JDroid: Android malware detection using hybrid opcode feature vector

ARSLAN, RECEP

doi:10.7717/peerj-cs.3051

JDroid: Android malware detection using hybrid opcode feature vector

ARSLAN R. S.

PeerJ Computer Science, cilt.11, 2025 (SCI-Expanded, Scopus)

Yayın Türü: Makale / Tam Makale
Cilt numarası: 11
Basım Tarihi: 2025
Doi Numarası: 10.7717/peerj-cs.3051
Dergi Adı: PeerJ Computer Science
Derginin Tarandığı İndeksler: Science Citation Index Expanded (SCI-EXPANDED), Scopus, Compendex, Directory of Open Access Journals
Anahtar Kelimeler: Algorithms and Analysis of Algorithms, Data Mining and Machine Learning, Hybrid feature vector, Malware detection, Mobile and Ubiquitous Computing, Opcode sequences, Optimization Theory and Computation, Security and Privacy, Stacked generalized ensemble classifier
Kayseri Üniversitesi Adresli: Evet

Özet

The rapid proliferation of devices using the Android operating system makes these devices the primary target for malware developers. Researchers are investigating different techniques to protect end users from these attackers. While many of these techniques are successful in detecting malware, they also have some limitations. Because many applications today use advanced obfuscation techniques, advanced disguise, and variant generation techniques to bypass detection tools, this creates difficulties for security experts. However, the rich semantic information hidden in opcodes offers a promising way to distinguish benign applications from malicious ones. In this study, we propose a tool called JDroid that treats opcodes (Dalvik Opcode and Java ByteCode) as features based on static analysis. The proposed tool aims to detect malicious applications with a unique ensemble model in a stacked generalised structure that uses different opcode sequences as a hybrid, and where each feature is first trained separately and then used by an ensemble decision.

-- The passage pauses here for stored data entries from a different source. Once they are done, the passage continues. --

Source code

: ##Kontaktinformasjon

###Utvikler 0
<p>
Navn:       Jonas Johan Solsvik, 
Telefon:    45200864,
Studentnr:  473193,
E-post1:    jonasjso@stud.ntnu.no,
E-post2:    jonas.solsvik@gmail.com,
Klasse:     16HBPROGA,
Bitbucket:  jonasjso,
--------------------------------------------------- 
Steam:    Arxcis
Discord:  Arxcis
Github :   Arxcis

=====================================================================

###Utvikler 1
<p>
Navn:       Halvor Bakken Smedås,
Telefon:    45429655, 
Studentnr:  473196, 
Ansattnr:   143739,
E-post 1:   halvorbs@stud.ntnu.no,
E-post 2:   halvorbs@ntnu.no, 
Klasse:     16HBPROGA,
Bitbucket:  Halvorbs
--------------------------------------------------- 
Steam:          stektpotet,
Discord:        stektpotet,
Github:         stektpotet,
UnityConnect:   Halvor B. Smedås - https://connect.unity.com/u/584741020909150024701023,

For this purpose, opcodes are extracted from APK files by code analysis and directly converted into vectors as 0 and 1 according to their usage cases. A subset of 461 features, obtained through filtering and feature selection processes, is then created using fewer features. This increases efficiency and performance, avoids overfitting, and reduces computational cost. The datasets Drebin, Genome, MalDroid2020, CICInvesAndMal2019, and Omer are tested with an application pool consisting of 14 thousand applications, and the classification performance is compared with different machine learning methods. Experimental results show that the proposed approach has an accuracy value of 98.6% and an area under the curve (AUC) value of 99.6% in malware detection without being affected by the obfuscation process.